• Problem to solve: Lines before the one containing "To run a container, run" are left out; return that line and every line after it exactly, through the end of the data below.

[Dataset entries]
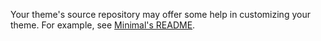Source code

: Your theme's source repository may offer some help in customizing your theme. For example, see [Minimal's README](https://github.com/pages-themes/minimal#customizing).
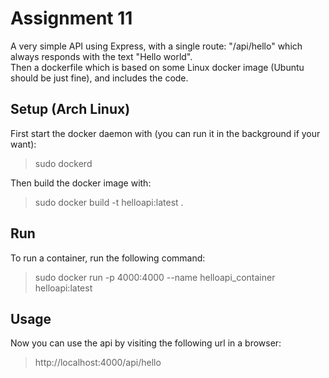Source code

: # Assignment 11
A very simple API using Express, with a single route: "/api/hello" which always responds with the text "Hello world". <br/>
Then a dockerfile which is based on some Linux docker image (Ubuntu should be just fine), and includes the code.

## Setup (Arch Linux)
First start the docker daemon with (you can run it in the background if your want):
> sudo dockerd

Then build the docker image with:
> sudo docker build -t helloapi:latest .

## Run
To run a container, run the following command:
> sudo docker run -p 4000:4000 --name helloapi_container helloapi:latest

## Usage
Now you can use the api by visiting the following url in a browser:
> http://localhost:4000/api/hello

• Solution:
To run a container, run the following command:
> sudo docker run -p 4000:4000 --name helloapi_container helloapi:latest

## Usage
Now you can use the api by visiting the following url in a browser:
> http://localhost:4000/api/hello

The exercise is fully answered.